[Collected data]
== == ==
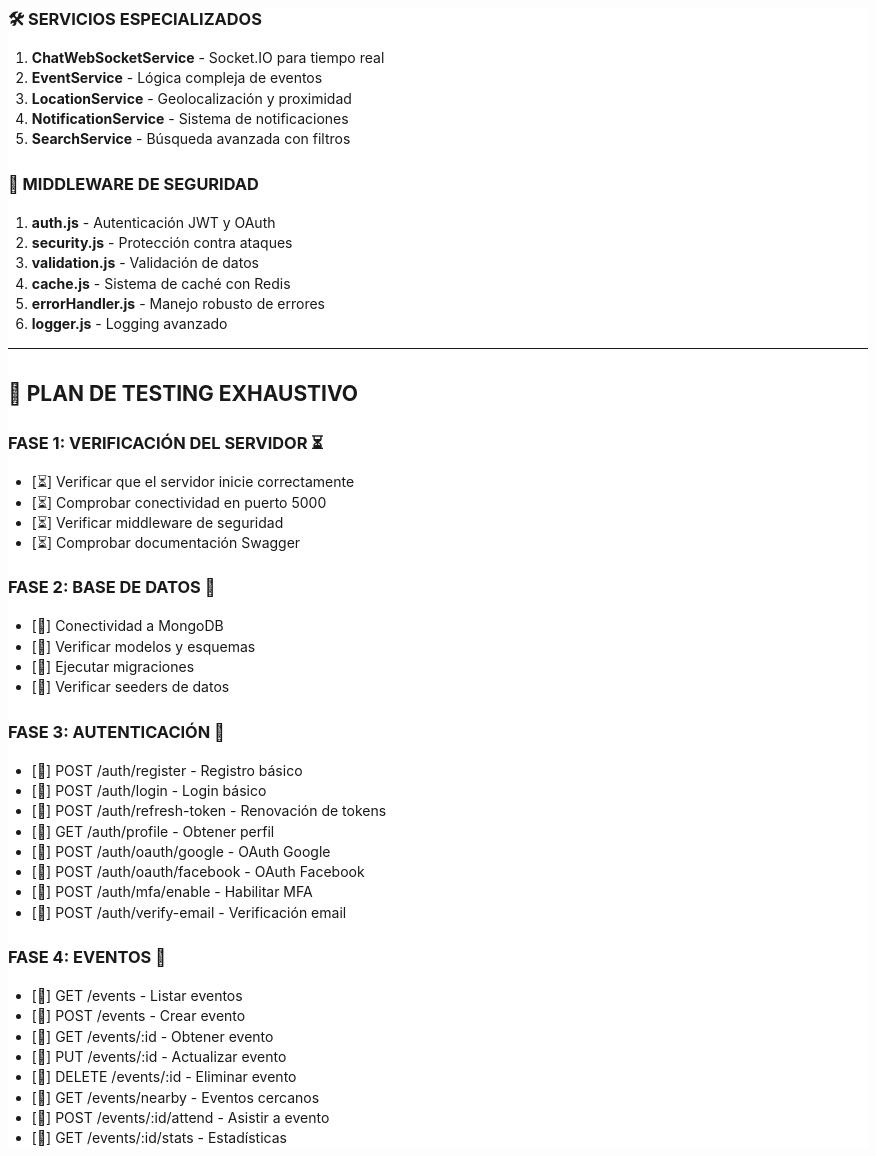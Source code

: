 ### **🛠️ SERVICIOS ESPECIALIZADOS**
1. **ChatWebSocketService** - Socket.IO para tiempo real
2. **EventService** - Lógica compleja de eventos
3. **LocationService** - Geolocalización y proximidad
4. **NotificationService** - Sistema de notificaciones
5. **SearchService** - Búsqueda avanzada con filtros

### **🔐 MIDDLEWARE DE SEGURIDAD**
1. **auth.js** - Autenticación JWT y OAuth
2. **security.js** - Protección contra ataques
3. **validation.js** - Validación de datos
4. **cache.js** - Sistema de caché con Redis
5. **errorHandler.js** - Manejo robusto de errores
6. **logger.js** - Logging avanzado

---

## 🧪 **PLAN DE TESTING EXHAUSTIVO**

### **FASE 1: VERIFICACIÓN DEL SERVIDOR** ⏳
- [⏳] Verificar que el servidor inicie correctamente
- [⏳] Comprobar conectividad en puerto 5000
- [⏳] Verificar middleware de seguridad
- [⏳] Comprobar documentación Swagger

### **FASE 2: BASE DE DATOS** 🔄
- [🔄] Conectividad a MongoDB
- [🔄] Verificar modelos y esquemas
- [🔄] Ejecutar migraciones
- [🔄] Verificar seeders de datos

### **FASE 3: AUTENTICACIÓN** 🔄
- [🔄] POST /auth/register - Registro básico
- [🔄] POST /auth/login - Login básico
- [🔄] POST /auth/refresh-token - Renovación de tokens
- [🔄] GET /auth/profile - Obtener perfil
- [🔄] POST /auth/oauth/google - OAuth Google
- [🔄] POST /auth/oauth/facebook - OAuth Facebook
- [🔄] POST /auth/mfa/enable - Habilitar MFA
- [🔄] POST /auth/verify-email - Verificación email

### **FASE 4: EVENTOS** 🔄
- [🔄] GET /events - Listar eventos
- [🔄] POST /events - Crear evento
- [🔄] GET /events/:id - Obtener evento
- [🔄] PUT /events/:id - Actualizar evento
- [🔄] DELETE /events/:id - Eliminar evento
- [🔄] GET /events/nearby - Eventos cercanos
- [🔄] POST /events/:id/attend - Asistir a evento
- [🔄] GET /events/:id/stats - Estadísticas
== == ==
> _ASSIGNED TASK_
Looking at the records above, return exactly the lines from the line with "1. **ChatWebSocketService** - Socket.IO" to the line with "### **FASE 1: VERIFICACIÓN DEL SERVIDOR** ⏳", both ends included.

> _RESPONSE BOX_
1. **ChatWebSocketService** - Socket.IO para tiempo real
2. **EventService** - Lógica compleja de eventos
3. **LocationService** - Geolocalización y proximidad
4. **NotificationService** - Sistema de notificaciones
5. **SearchService** - Búsqueda avanzada con filtros

### **🔐 MIDDLEWARE DE SEGURIDAD**
1. **auth.js** - Autenticación JWT y OAuth
2. **security.js** - Protección contra ataques
3. **validation.js** - Validación de datos
4. **cache.js** - Sistema de caché con Redis
5. **errorHandler.js** - Manejo robusto de errores
6. **logger.js** - Logging avanzado

---

## 🧪 **PLAN DE TESTING EXHAUSTIVO**

### **FASE 1: VERIFICACIÓN DEL SERVIDOR** ⏳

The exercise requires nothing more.